3.11. Loss Functions

Loss Functions are metrics that evaluate the residuals vector between reference and predicted properties \((\boldsymbol{w}/\boldsymbol{\sigma})(\boldsymbol{y} - \boldsymbol{\hat{y}})\), which is generated every time DataSet.evaluate() is called (note that although DataSet.evaluate() returns the non-weighted residuals, the Loss Function always receives a residuals vector that is weighted by \(w/\sigma\)).

By default, the following string keywords are recognized as loss functions
  • lad, lae : Least Absolute Error
  • rmsd, rmse : Root-Mean-Square Deviation
  • mad, mae : Mean Absolute Deviation
  • sse, rss : Sum of Squared Errors (this is the default optimization loss)

and can be passed to an Optimization in one of the following ways:

my_optimization = Optimization(*args, loss='mae') # As the string keyword

from scm.params.core.lossfunctions import MAE # Loss functions are not imported automatically
my_optimization = Optimization(*args, loss=MAE()) # Or directly

After calling my_optimization.optimize(), generated properties will consequently be compared with the MAE. A loss function can also be passed to DataSet.evaluate() in the same manner.

3.11.1. Least Absolute Error

class LAE(initial_fx=0)

Least absolute error (LAE), least absolute deviations (LAD) loss.

(3.5)\[L_\mathrm{LAE} = \sum_{i=1}^N | y_i - \hat{y}_i |\]

Accessible with the strings 'lae', 'lad'.

3.11.2. Mean Absolute Error

class MAE(initial_fx=0)

Mean Absolute Error (MAE, MAD) loss.

(3.6)\[L_\mathrm{MAE} = \frac{1}{N} \sum_{i=1}^N | y_i - \hat{y}_i |\]

Accessible with the strings 'mae', 'mad'.

3.11.3. Root-Mean-Square Error

class RMSE(initial_fx=0)

Root-Mean-Square Error (RMSE, RMSD) loss.

(3.7)\[L_\mathrm{RMSE} = \sqrt{ \frac{1}{N} \sum_{i=1}^N \big( (y_i - \hat{y}_i) \big)^2 }\]

Accessible with the strings 'rmse', 'rmsd'.

3.11.4. Sum of Squares Error

class SSE(initial_fx=0)

Residual Sum of Squares or Sum of Squared Error loss. This loss function is commonly used for ReaxFF parameter fitting.

(3.8)\[L_\mathrm{SSE} = \sum_{i=1}^N (y_i - \hat{y}_i)^2\]

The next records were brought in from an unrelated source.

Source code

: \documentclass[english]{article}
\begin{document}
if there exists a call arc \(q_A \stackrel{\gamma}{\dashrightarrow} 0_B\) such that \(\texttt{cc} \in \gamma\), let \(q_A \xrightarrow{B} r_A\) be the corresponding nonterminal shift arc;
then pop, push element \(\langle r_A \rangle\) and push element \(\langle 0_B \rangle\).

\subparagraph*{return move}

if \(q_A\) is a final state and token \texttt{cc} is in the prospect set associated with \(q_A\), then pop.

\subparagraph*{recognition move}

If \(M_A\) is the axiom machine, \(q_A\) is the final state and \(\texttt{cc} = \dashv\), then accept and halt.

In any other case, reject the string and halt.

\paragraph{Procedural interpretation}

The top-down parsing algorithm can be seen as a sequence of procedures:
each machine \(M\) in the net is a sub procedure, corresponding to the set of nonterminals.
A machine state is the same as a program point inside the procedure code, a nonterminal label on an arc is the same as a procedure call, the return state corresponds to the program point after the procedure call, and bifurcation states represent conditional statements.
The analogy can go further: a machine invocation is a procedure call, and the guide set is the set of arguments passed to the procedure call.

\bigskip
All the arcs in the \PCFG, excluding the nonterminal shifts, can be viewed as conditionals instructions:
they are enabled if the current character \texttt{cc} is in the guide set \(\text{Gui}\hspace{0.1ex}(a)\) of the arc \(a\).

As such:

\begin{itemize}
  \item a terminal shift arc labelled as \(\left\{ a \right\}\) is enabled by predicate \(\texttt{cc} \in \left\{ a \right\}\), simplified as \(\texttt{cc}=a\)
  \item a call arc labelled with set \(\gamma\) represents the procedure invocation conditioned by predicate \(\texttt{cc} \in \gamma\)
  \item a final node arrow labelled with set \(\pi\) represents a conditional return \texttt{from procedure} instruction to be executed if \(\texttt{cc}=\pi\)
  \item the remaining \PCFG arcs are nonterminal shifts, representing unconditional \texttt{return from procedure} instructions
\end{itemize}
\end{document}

Accessible with the strings 'sse', 'rss'.

3.11.5. Loss Function API

User-specific loss functions can be defined by inheriting from the base class below. Please make sure that your loss defines the attributes fx and contribution. The latter should contain a percentual per-element contribution of residuals to the overall loss function value.

Note that although the residuals are depicted as a single vector throughout the documentation, the data structure that a Loss receives is a List[1d array], where every element in the list stores the (weighted) residuals vector of the respective Data Set entry.

class Loss(initial_fx=0)

Base class for the mathematical definition of a loss function.

Attributes:

self.fx : float
The return value of __call__(), i.e., the total cost function value after the evaluation.
contribution : list or ndarray of floats
Following the number of input entries to __call__(), stores the per-entry contribution to fx.
__init__(initial_fx=0)

Initialize the loss with a starting value of initial_fx

__call__(residuals: List[numpy.ndarray]) → float

When DataSet.evaluate() is called, reference and predicted values are extracted for each entry and combined into a weighted list of residuals where every entry represents \((w_i/\sigma_i)(y_i-\hat{y}_i)\). The loss computes a metric given this residuals vector.

The contribution attribute should be calculated in this method.

Parameters:
residuals : List of 1d arrays
List of \((w_i/\sigma_i)(y_i-\hat{y}_i)\) elements.
Returns:
float
Total calculated loss
__repr__()

Allow string representations of built-in losses. Modify this method in your child class if it requires additional arguments at __init__.